Cancer-associated SCM-recognition, immunedefense suppression, and serine protease protection peptide. Part II. Immunedefense suppressive effects of the CRISPPs peptide.

The cancer SCM-recognition, immunedefense suppression, and serine protease protection (CRISPP) peptide, a product of a hereditary or acquired heritable alpha 1-PI gene DNA mutation in cancer cells, is a potent suppressor of the natural killer (NK) and lymphokine activated killer (LAK) cytotoxicity against cancer cells. The "NK suppression epitope" encompasses amino acid residues 8 to 29 of the 29 amino acid sequence of the CRISPPs peptide. The NK suppression is peptide dose and incubation time dependent. The formation of conjugates between effector and target cells is not affected by the peptide, but the release of interleukin-2 (IL-2) and of tumor necrosis factor-alpha (TNF alpha) from lymphocytes is significantly decreased after treatment of lymphocytes with the CRISPPs peptide. The suppression of NK and LAK activity of lymphocytes by the CRISPPs peptide cannot be removed by washing, nor can it be reversed by subsequent treatment with recombinant interleukin-2 (rIL-2).
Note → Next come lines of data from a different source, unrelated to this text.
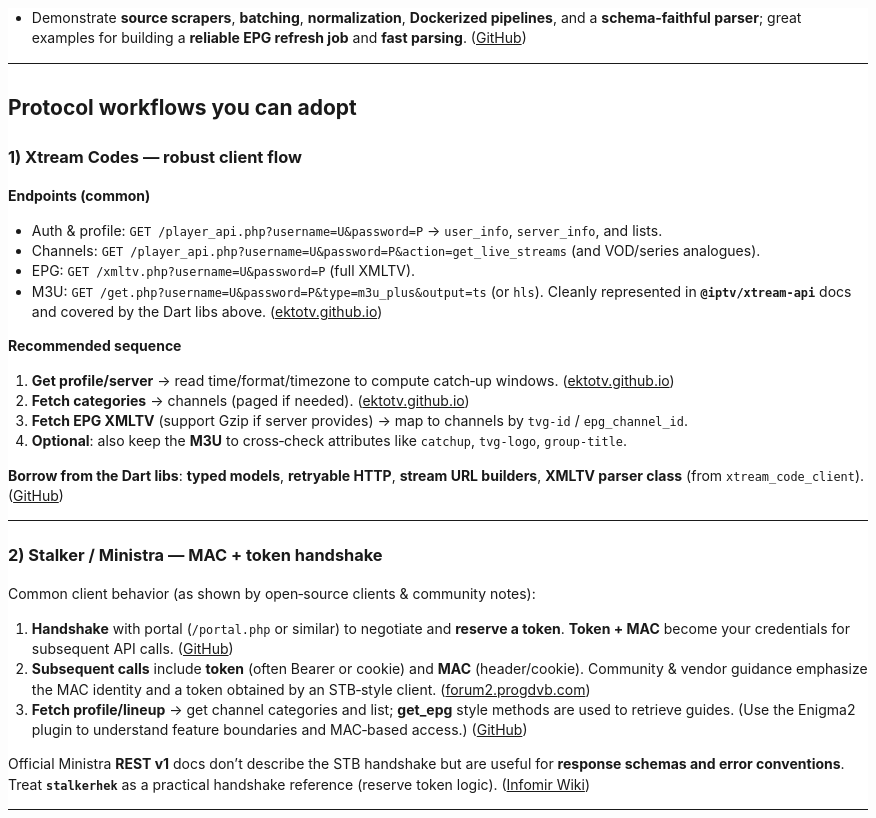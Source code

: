 * Demonstrate **source scrapers**, **batching**, **normalization**, **Dockerized pipelines**, and a **schema‑faithful parser**; great examples for building a **reliable EPG refresh job** and **fast parsing**. ([GitHub][11])

---

## Protocol workflows you can adopt

### 1) **Xtream Codes** — robust client flow

**Endpoints (common)**

* Auth & profile: `GET /player_api.php?username=U&password=P` → `user_info`, `server_info`, and lists.
* Channels: `GET /player_api.php?username=U&password=P&action=get_live_streams` (and VOD/series analogues).
* EPG: `GET /xmltv.php?username=U&password=P` (full XMLTV).
* M3U: `GET /get.php?username=U&password=P&type=m3u_plus&output=ts` (or `hls`).
  Cleanly represented in **`@iptv/xtream-api`** docs and covered by the Dart libs above. ([ektotv.github.io][3])

**Recommended sequence**

1. **Get profile/server** → read time/format/timezone to compute catch‑up windows. ([ektotv.github.io][3])
2. **Fetch categories** → channels (paged if needed). ([ektotv.github.io][3])
3. **Fetch EPG XMLTV** (support Gzip if server provides) → map to channels by `tvg-id` / `epg_channel_id`.
4. **Optional**: also keep the **M3U** to cross‑check attributes like `catchup`, `tvg-logo`, `group-title`.

**Borrow from the Dart libs**: **typed models**, **retryable HTTP**, **stream URL builders**, **XMLTV parser class** (from `xtream_code_client`). ([GitHub][1])

---

### 2) **Stalker / Ministra** — MAC + token handshake

Common client behavior (as shown by open‑source clients & community notes):

1. **Handshake** with portal (`/portal.php` or similar) to negotiate and **reserve a token**. **Token + MAC** become your credentials for subsequent API calls. ([GitHub][5])
2. **Subsequent calls** include **token** (often Bearer or cookie) and **MAC** (header/cookie). Community & vendor guidance emphasize the MAC identity and a token obtained by an STB‑style client. ([forum2.progdvb.com][15])
3. **Fetch profile/lineup** → get channel categories and list; **get_epg** style methods are used to retrieve guides. (Use the Enigma2 plugin to understand feature boundaries and MAC‑based access.) ([GitHub][4])

Official Ministra **REST v1** docs don’t describe the STB handshake but are useful for **response schemas and error conventions**. Treat **`stalkerhek`** as a practical handshake reference (reserve token logic). ([Infomir Wiki][6])

---


[1]: https://github.com/pauli2406/xtream_code_client?utm_source=chatgpt.com "GitHub - pauli2406/xtream_code_client"
[2]: https://github.com/felixssimoes/muxa_xtream?utm_source=chatgpt.com "GitHub - felixssimoes/muxa_xtream: Dart-only, typed client for Xtream ..."
[3]: https://ektotv.github.io/xtream-api/classes/main.Xtream.html "Xtream | @iptv/xtream-api - v1.4.1"
[4]: https://github.com/opendreambox/enigma2-plugin-stalkerclient "GitHub - opendreambox/enigma2-plugin-stalkerclient: Dreambox client for direct/native acces to any stalker portal"
[5]: https://github.com/erkexzcx/stalkerhek/blob/master/stalker/authentication.go?utm_source=chatgpt.com "stalkerhek/stalker/authentication.go at master - GitHub"
[6]: https://wiki.infomir.eu/eng/ministra-tv-platform/ministra-setup-guide/rest-api-v1?utm_source=chatgpt.com "REST API v1 | Ministra setup guide | Infomir Documentation"
[7]: https://github.com/kodi-pvr/pvr.iptvsimple "GitHub - kodi-pvr/pvr.iptvsimple: IPTV Simple client for Kodi PVR"
[8]: https://github.com/4gray/iptvnator?utm_source=chatgpt.com "Cross-platform IPTV player application with multiple ... - GitHub"
[9]: https://github.com/linuxmint/hypnotix?utm_source=chatgpt.com "GitHub - linuxmint/hypnotix: An M3U IPTV Player"
[10]: https://github.com/EdenwareApps/megacubo?utm_source=chatgpt.com "Megacubo - GitHub"
[11]: https://github.com/iptv-org/epg/blob/master/README.md?utm_source=chatgpt.com "epg/README.md at master · iptv-org/epg · GitHub"
[12]: https://github.com/iptv-org/database?utm_source=chatgpt.com "GitHub - iptv-org/database: User editable database for TV channels."
[13]: https://github.com/ektotv/xmltv?utm_source=chatgpt.com "GitHub - ektotv/xmltv: An extremely fast XMLTV parser and generator for ..."
[14]: https://github.com/Threadfin/Threadfin?utm_source=chatgpt.com "an M3U proxy for Kernel/Plex/Jellyfin/Emby based on xTeVe - GitHub"
[15]: https://forum2.progdvb.com/viewtopic.php?t=12975&utm_source=chatgpt.com "Support for IPTV Stalker Portal - progdvb.com"
[16]: https://github.com/bsogulcan/another-iptv-player "GitHub - bsogulcan/another-iptv-player: Lightweight and feature-rich IPTV player with multi-platform support."
[17]: https://pub.dev/packages/drift?utm_source=chatgpt.com "drift | Dart package - Pub"
[18]: https://isar.dev/?utm_source=chatgpt.com "Home | Isar Database"
[19]: https://github.com/linuxmint/hypnotix/issues/276?utm_source=chatgpt.com "[WIP] Xtream Updates and added settings #276 - GitHub"
[20]: https://pub.dev/documentation/xtream_code_client/latest/xtream_code_client/EPG-class.html?utm_source=chatgpt.com "EPG class - xtream_code_client library - Dart API - Pub"
[21]: https://stackoverflow.com/questions/76544716/drift-syntax-to-create-an-index?utm_source=chatgpt.com "flutter - Drift syntax to create an index - Stack Overflow"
However, autologous cell-free blood plasma, especially plasma ultrafiltrates of molecular weights higher than 100 kDa, can restore up to 83% of the NK activity. Scavenging of the CRISPPs peptide with anti-CRISPPs antibodies prevents the suppression of NK cytotoxicity. The relevance of CRISPP peptides for adoptive immunotherapy is discussed.